John Kenneth Galbraith
#18. study by the Bertelsmann Foundation concluded that in measures of economic equality, social mobility, and poverty prevention, the United States ranks twenty-seventh out of the thirty-one advanced industrial nations belonging to the Organization for Economic Cooperation and Development.
Mike Lofgren
#19. There are war-torn countries, people full of poverty, who still voted 60, 70 percent. If here in the United States of America, we voted at 60 percent, 70 percent, it would transform our politics.
Barack Obama
#20. 70% of children born into poverty will never make it to the middle class. The uncomfortable truth is that there are now a number of other countries with as much or more opportunity than ours. In fact, more people in Canada go on to surpass the income of their parents than in the United States.
Marco Rubio
#21. Today, the United States is No. 1 in corporate profits, No. 1 in CEO salaries, No. 1 in childhood poverty and No. 1 in income and wealth inequality in the industrialized world.
Bernie Sanders
#22. It is a spiritually impoverished nation that permits infants and children to be the poorest Americans.
Marian Wright Edelman
#23. If you want a future of shared prosperity, where the middle class is growing and poverty is declining, where the American Dream is alive and well, and where the United States remains the leading force for peace and prosperity in a highly competitive world, you should vote for Barack Obama.
William J. Clinton
#24. The dilemma is, in the United States, each penniless citizen believes that, with luck, he might become a millionaire; and so doesn't want to put restraints on "robber barons"-he might become one one day!
Joyce Carol Oates
#25. In the treatment of poverty nationally, one fact stands out: there are twice as many white poor as Negro poor in the United States.

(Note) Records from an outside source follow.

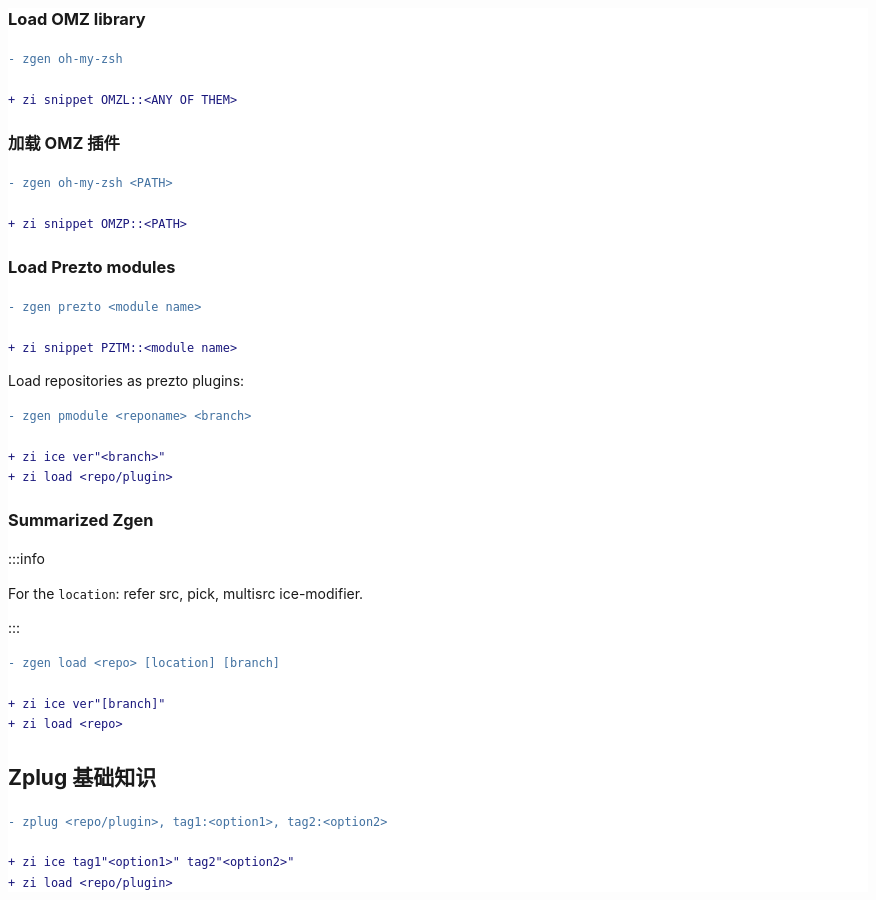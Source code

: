 ### Load OMZ library

```diff title="~/.zshrc" showLineNumbers
- zgen oh-my-zsh

+ zi snippet OMZL::<ANY OF THEM>
```

### 加载 OMZ 插件

```diff title="~/.zshrc" showLineNumbers
- zgen oh-my-zsh <PATH>

+ zi snippet OMZP::<PATH>
```

### Load Prezto modules

```diff title="~/.zshrc" showLineNumbers
- zgen prezto <module name>

+ zi snippet PZTM::<module name>
```

Load repositories as prezto plugins:

```diff title="~/.zshrc" showLineNumbers
- zgen pmodule <reponame> <branch>

+ zi ice ver"<branch>"
+ zi load <repo/plugin>
```

### Summarized Zgen

:::info

For the `location`: refer <Link to="/docs/guides/syntax/ice#src-pick-multisrc">src, pick, multisrc</Link> ice-modifier.

:::

```diff title="~/.zshrc" showLineNumbers
- zgen load <repo> [location] [branch]

+ zi ice ver"[branch]"
+ zi load <repo>
```

## Zplug 基础知识

```diff title="~/.zshrc" showLineNumbers
- zplug <repo/plugin>, tag1:<option1>, tag2:<option2>

+ zi ice tag1"<option1>" tag2"<option2>"
+ zi load <repo/plugin>
```


[about-zstyle]: https://unix.stackexchange.com/questions/214657/what-does-zstyle-do
[NicoSantangelo/Alpharized]: https://github.com/nicosantangelo/Alpharized
[omz/ag]: https://github.com/ohmyzsh/ohmyzsh/tree/master/plugins/ag
[omz/clipboard]: https://github.com/ohmyzsh/ohmyzsh/blob/master/lib/clipboard.zsh
[omz/docker]: https://github.com/ohmyzsh/ohmyzsh/tree/master/plugins/docker
[omz/fd]: https://github.com/ohmyzsh/ohmyzsh/tree/master/plugins/fd
[omz/gitfast]: https://github.com/ohmyzsh/ohmyzsh/tree/master/plugins/gitfast
[omz/history-substring-search]: https://github.com/ohmyzsh/ohmyzsh/tree/master/plugins/history-substring-search
[omz/osx]: https://github.com/ohmyzsh/ohmyzsh/tree/master/plugins/osx
[omz/termsupport]: https://github.com/ohmyzsh/ohmyzsh/blob/master/lib/termsupport.zsh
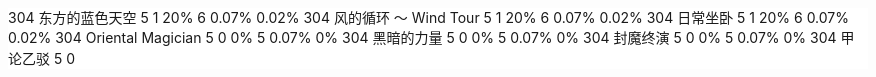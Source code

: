 <td>304</td>
<td>东方的蓝色天空</td>
<td>5</td>
<td>1</td>
<td>20%</td>
<td>6</td>
<td>0.07%</td>
<td>0.02%
</td></tr>
<tr>
<td>304</td>
<td>风的循环 ～ Wind Tour</td>
<td>5</td>
<td>1</td>
<td>20%</td>
<td>6</td>
<td>0.07%</td>
<td>0.02%
</td></tr>
<tr>
<td>304</td>
<td>日常坐卧</td>
<td>5</td>
<td>1</td>
<td>20%</td>
<td>6</td>
<td>0.07%</td>
<td>0.02%
</td></tr>
<tr>
<td>304</td>
<td>Oriental Magician</td>
<td>5</td>
<td>0</td>
<td>0%</td>
<td>5</td>
<td>0.07%</td>
<td>0%
</td></tr>
<tr>
<td>304</td>
<td>黑暗的力量</td>
<td>5</td>
<td>0</td>
<td>0%</td>
<td>5</td>
<td>0.07%</td>
<td>0%
</td></tr>
<tr>
<td>304</td>
<td>封魔终演</td>
<td>5</td>
<td>0</td>
<td>0%</td>
<td>5</td>
<td>0.07%</td>
<td>0%
</td></tr>
<tr>
<td>304</td>
<td>甲论乙驳</td>
<td>5</td>
<td>0</td>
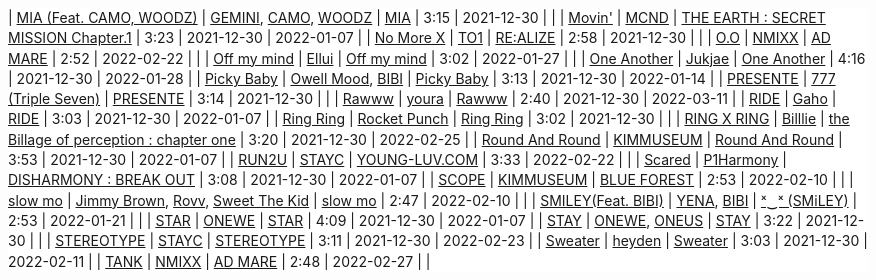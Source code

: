 | [MIA \(Feat\. CAMO, WOODZ\)](https://open.spotify.com/track/5IzjE4F631lSstz8Co5U4O) | [GEMINI](https://open.spotify.com/artist/67IWlRdLy3UcfY3q968euj), [CAMO](https://open.spotify.com/artist/2YkhzcYyxJvtl5W6pY0PuF), [WOODZ](https://open.spotify.com/artist/6y9nlaoynxSvoTGY09Vdcy) | [MIA](https://open.spotify.com/album/02mckV0mIpWEvOwYduaG4V) | 3:15 | 2021-12-30 |  |
| [Movin'](https://open.spotify.com/track/4URh4EuzBNOAqTllcpjHXe) | [MCND](https://open.spotify.com/artist/59dDRtMe8DILtibke8FWLK) | [THE EARTH : SECRET MISSION Chapter.1](https://open.spotify.com/album/1N3vXThYiEWjbR8xiYiF8H) | 3:23 | 2021-12-30 | 2022-01-07 |
| [No More X](https://open.spotify.com/track/7ykZspJW8uY2Lx26zO3eBt) | [TO1](https://open.spotify.com/artist/405HlkQ0VXP4NUYaGxsgsg) | [RE:ALIZE](https://open.spotify.com/album/3uHB6cLFlt4u4M6HTbSLfy) | 2:58 | 2021-12-30 |  |
| [O.O](https://open.spotify.com/track/3lrNsPdn98i6rxO142pLT6) | [NMIXX](https://open.spotify.com/artist/28ot3wh4oNmoFOdVajibBl) | [AD MARE](https://open.spotify.com/album/3AUtpZi3kqsEYDyQ0CCNiH) | 2:52 | 2022-02-22 |  |
| [Off my mind](https://open.spotify.com/track/2Rv5Ax7psNC3BzrEhebdZl) | [Ellui](https://open.spotify.com/artist/4ZKxiNM9m75TMnTqcRnIP7) | [Off my mind](https://open.spotify.com/album/1oUuWwDuOTt26F102g6CIA) | 3:02 | 2022-01-27 |  |
| [One Another](https://open.spotify.com/track/189vi3KtFMw8bH2dKiXtD1) | [Jukjae](https://open.spotify.com/artist/7bWYN0sHvyH7yv1uefX07U) | [One Another](https://open.spotify.com/album/1NsVlv4D9l1GHn6nXOzAiz) | 4:16 | 2021-12-30 | 2022-01-28 |
| [Picky Baby](https://open.spotify.com/track/6zvi40kiZkDIiEC3OgKKSq) | [Owell Mood](https://open.spotify.com/artist/21PxLOZet5J6uX4uMfXUTA), [BIBI](https://open.spotify.com/artist/6UbmqUEgjLA6jAcXwbM1Z9) | [Picky Baby](https://open.spotify.com/album/7DUxGY2Iu81WYabYFM2tTn) | 3:13 | 2021-12-30 | 2022-01-14 |
| [PRESENTE](https://open.spotify.com/track/1oaVw7Y6RnvZlneLjAMLic) | [777 \(Triple Seven\)](https://open.spotify.com/artist/1Y5rgGFlx3ws6zMNoqxa4G) | [PRESENTE](https://open.spotify.com/album/4ZLRadM9Wi5L4mCEHGi4Xt) | 3:14 | 2021-12-30 |  |
| [Rawww](https://open.spotify.com/track/1yHU5jp5oLtqxZAiv66L0K) | [youra](https://open.spotify.com/artist/5q9adPv91NFr8q2ZcKmX0V) | [Rawww](https://open.spotify.com/album/6AMfVr8DNJgkzouRB6qPem) | 2:40 | 2021-12-30 | 2022-03-11 |
| [RIDE](https://open.spotify.com/track/6kEZ2GttdwQeAj7lz58vkh) | [Gaho](https://open.spotify.com/artist/3ybZTNrlK0QhL4rBxfLHOc) | [RIDE](https://open.spotify.com/album/6IRkfG9VKLl8sil1EgEwvV) | 3:03 | 2021-12-30 | 2022-01-07 |
| [Ring Ring](https://open.spotify.com/track/1LmAeYKwK2BA2FFUMyTXD2) | [Rocket Punch](https://open.spotify.com/artist/4hozqATxbpy9TwKWRT8QVO) | [Ring Ring](https://open.spotify.com/album/1IFwB37JXLhIh53bSBBMbI) | 3:02 | 2021-12-30 |  |
| [RING X RING](https://open.spotify.com/track/4hfF0FOFcaiOtwY3NP5hnv) | [Billlie](https://open.spotify.com/artist/2GQxKDojobwBjZMPf7aoh0) | [the Billage of perception : chapter one](https://open.spotify.com/album/1kp4txZsSpDNR4EoDFi2LD) | 3:20 | 2021-12-30 | 2022-02-25 |
| [Round And Round](https://open.spotify.com/track/0soZAL2Hz7wHBuWWU3Slxn) | [KIMMUSEUM](https://open.spotify.com/artist/1NVRvV0KqaO7VtSaVQcm3V) | [Round And Round](https://open.spotify.com/album/2Rld0j7fXKwDcpWx4DbvwF) | 3:53 | 2021-12-30 | 2022-01-07 |
| [RUN2U](https://open.spotify.com/track/3gFcGnU4kTdMYLXDjH1TK8) | [STAYC](https://open.spotify.com/artist/01XYiBYaoMJcNhPokrg0l0) | [YOUNG\-LUV.COM](https://open.spotify.com/album/2xPdgNkM4yIQmP7axJ1T1o) | 3:33 | 2022-02-22 |  |
| [Scared](https://open.spotify.com/track/4qQ3e0YD83kblcnb8R0sIw) | [P1Harmony](https://open.spotify.com/artist/3JjvsPeGMbDJqsphe2z8xU) | [DISHARMONY : BREAK OUT](https://open.spotify.com/album/2QBdsbcBsTHVLlbAXBxaey) | 3:08 | 2021-12-30 | 2022-01-07 |
| [SCOPE](https://open.spotify.com/track/3KzRYnZIg7rNeEhLUL6lge) | [KIMMUSEUM](https://open.spotify.com/artist/1NVRvV0KqaO7VtSaVQcm3V) | [BLUE FOREST](https://open.spotify.com/album/1FgL8YCVD9CMJMcLL5R4Cs) | 2:53 | 2022-02-10 |  |
| [slow mo](https://open.spotify.com/track/1bY35fcWF9bgKlsGH9KN99) | [Jimmy Brown](https://open.spotify.com/artist/5YPCpDIPOY4WqY9Bqdw4Uc), [Rovv](https://open.spotify.com/artist/2ExJZeWFE28d7G0uq1olVy), [Sweet The Kid](https://open.spotify.com/artist/4qaGGZulMdVRK7uDgGAaNq) | [slow mo](https://open.spotify.com/album/6Ewz44oazyppjk3cb8StcE) | 2:47 | 2022-02-10 |  |
| [SMILEY\(Feat\. BIBI\)](https://open.spotify.com/track/4zCIxSnVWpGNghERX4uWZF) | [YENA](https://open.spotify.com/artist/49muoiIu4uea4PO8vueUNN), [BIBI](https://open.spotify.com/artist/6UbmqUEgjLA6jAcXwbM1Z9) | [ˣ‿ˣ \(SMiLEY\)](https://open.spotify.com/album/7qldKtsOWklzmwgll5NjCw) | 2:53 | 2022-01-21 |  |
| [STAR](https://open.spotify.com/track/4wdUuQQ32Pcrzln7NaZCFk) | [ONEWE](https://open.spotify.com/artist/4D9foUQxTrsS0w2BeyCD16) | [STAR](https://open.spotify.com/album/3vzL4zqeWqJ7stqWpX5bfD) | 4:09 | 2021-12-30 | 2022-01-07 |
| [STAY](https://open.spotify.com/track/3vBwpaajHJQaqJkE7Xsv5H) | [ONEWE](https://open.spotify.com/artist/4D9foUQxTrsS0w2BeyCD16), [ONEUS](https://open.spotify.com/artist/3CVYSpM7nfHFG5qCTW7Ht9) | [STAY](https://open.spotify.com/album/5GNd4MdJkmm3EoZ6DjXDMI) | 3:22 | 2021-12-30 |  |
| [STEREOTYPE](https://open.spotify.com/track/2bZIDMpzVooosmPHn0tHnd) | [STAYC](https://open.spotify.com/artist/01XYiBYaoMJcNhPokrg0l0) | [STEREOTYPE](https://open.spotify.com/album/7HGjNJBj1NQGNwCzFD2LHj) | 3:11 | 2021-12-30 | 2022-02-23 |
| [Sweater](https://open.spotify.com/track/1SnR1IiRx2dUJcRwGYNvg5) | [heyden](https://open.spotify.com/artist/2ZIDhUnok7DtASQi5blDnE) | [Sweater](https://open.spotify.com/album/1tB4AOQQy6NWdHqGAXbkVD) | 3:03 | 2021-12-30 | 2022-02-11 |
| [TANK](https://open.spotify.com/track/3ucx0k0IosRjrsmQc34zUW) | [NMIXX](https://open.spotify.com/artist/28ot3wh4oNmoFOdVajibBl) | [AD MARE](https://open.spotify.com/album/3AUtpZi3kqsEYDyQ0CCNiH) | 2:48 | 2022-02-27 |  |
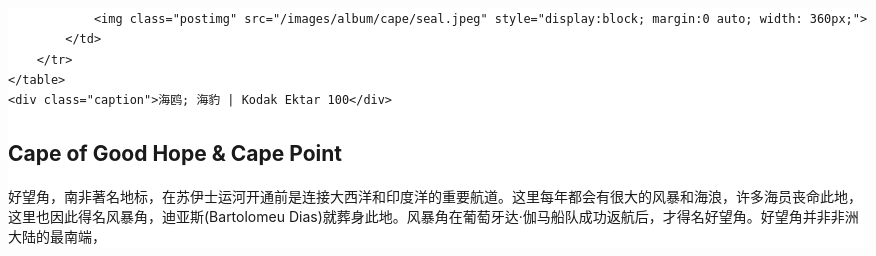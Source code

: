                 <img class="postimg" src="/images/album/cape/seal.jpeg" style="display:block; margin:0 auto; width: 360px;">
            </td>
        </tr>
    </table>
    <div class="caption">海鸥; 海豹 | Kodak Ektar 100</div>
</div>


## Cape of Good Hope & Cape Point

好望角，南非著名地标，在苏伊士运河开通前是连接大西洋和印度洋的重要航道。这里每年都会有很大的风暴和海浪，许多海员丧命此地，这里也因此得名风暴角，迪亚斯(Bartolomeu Dias)就葬身此地。风暴角在葡萄牙达·伽马船队成功返航后，才得名好望角。好望角并非非洲大陆的最南端，

<div>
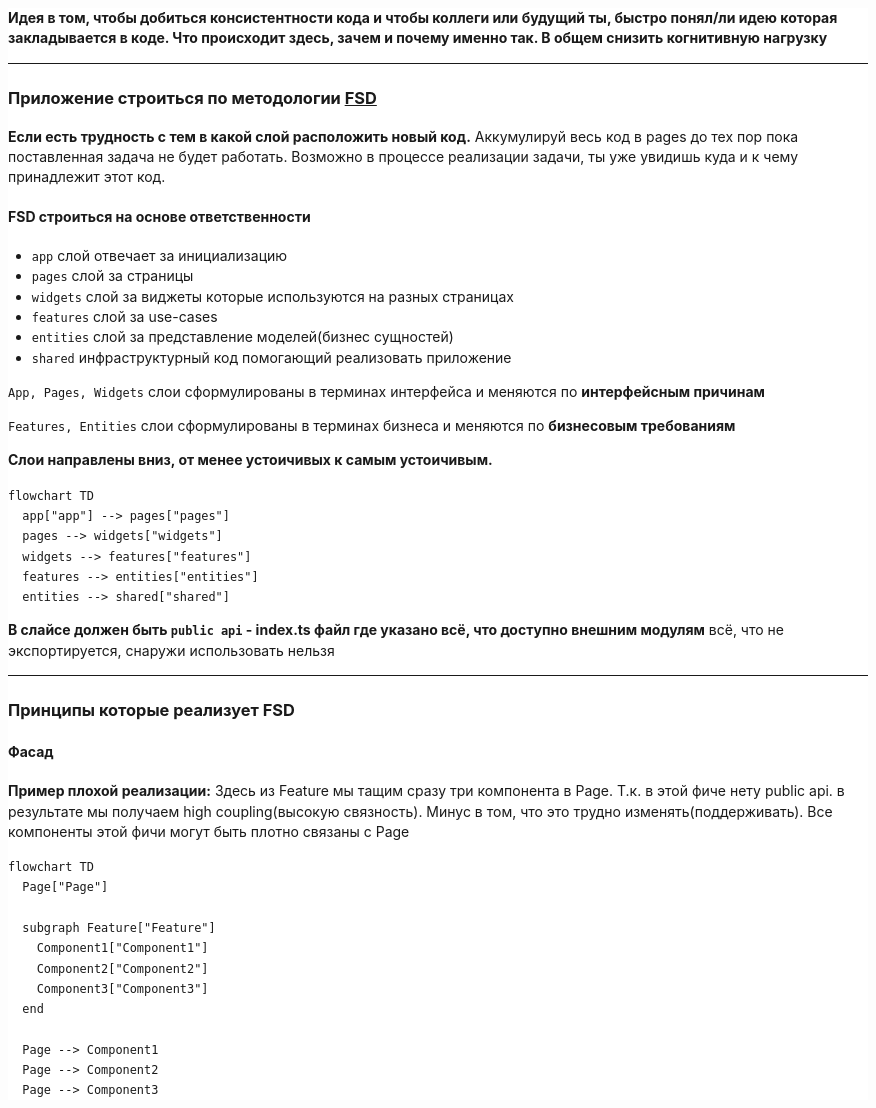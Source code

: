 **Идея в том, чтобы добиться консистентности кода и чтобы коллеги или будущий ты,
быстро понял/ли идею которая закладывается в коде.
Что происходит здесь, зачем и почему именно так. В общем снизить когнитивную нагрузку**

---

### Приложение строиться по методологии [FSD](https://feature-sliced.design)

**Если есть трудность с тем в какой слой расположить новый код.**
Aккумулируй весь код в pages до тех пор пока поставленная задача не будет работать.
Возможно в процессе реализации задачи, ты уже увидишь куда и к чему принадлежит этот код.

#### FSD строиться на основе ответственности

- `app` слой отвечает за инициализацию
- `pages` слой за страницы
- `widgets` слой за виджеты которые используются на разных страницах
- `features` слой за use-cases
- `entities` слой за представление моделей(бизнес сущностей)
- `shared` инфраструктурный код помогающий реализовать приложение

`App, Pages, Widgets` слои сформулированы в терминах интерфейса и меняются по **интерфейсным причинам**

`Features, Entities` слои сформулированы в терминах бизнеса и меняются по **бизнесовым требованиям**

**Слои направлены вниз, от менее устоичивых к самым устоичивым.**

```mermaid
flowchart TD
  app["app"] --> pages["pages"]
  pages --> widgets["widgets"]
  widgets --> features["features"]
  features --> entities["entities"]
  entities --> shared["shared"]
```

**В слайсе должен быть `public api` - index.ts файл где указано всё, что доступно внешним модулям**
всё, что не экспортируется, снаружи использовать нельзя

---

### Принципы которые реализует FSD

#### Фасад

**Пример плохой реализации:**
Здесь из Feature мы тащим сразу три компонента в Page. Т.к. в этой фиче нету public api. в результате мы получаем
high coupling(высокую связность). Минус в том, что это трудно изменять(поддерживать).
Все компоненты этой фичи могут быть плотно связаны с Page

```mermaid
flowchart TD
  Page["Page"]

  subgraph Feature["Feature"]
    Component1["Component1"]
    Component2["Component2"]
    Component3["Component3"]
  end

  Page --> Component1
  Page --> Component2
  Page --> Component3
```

Therefore I will not dwell on the experiences of poverty that derive from racial discrimination, but will discuss the poverty that affects white and Negro alike.
Martin Luther King Jr.
#26. The United States spends over $87 billion conducting a war in Iraq while the United Nations estimates that for less than half that amount we could provide clean water, adequate diets, sanitations services and basic education to every person on the planet. And we wonder why terrorists attack us.
John Perkins
#27. I simply am going to look you in the eye and say that if the United States hopes to remain a major player among nations, facing challenges such as poverty, inadequate education, and global market competition, we're going to need to draw deeply from our entire talent pool, not just half of it.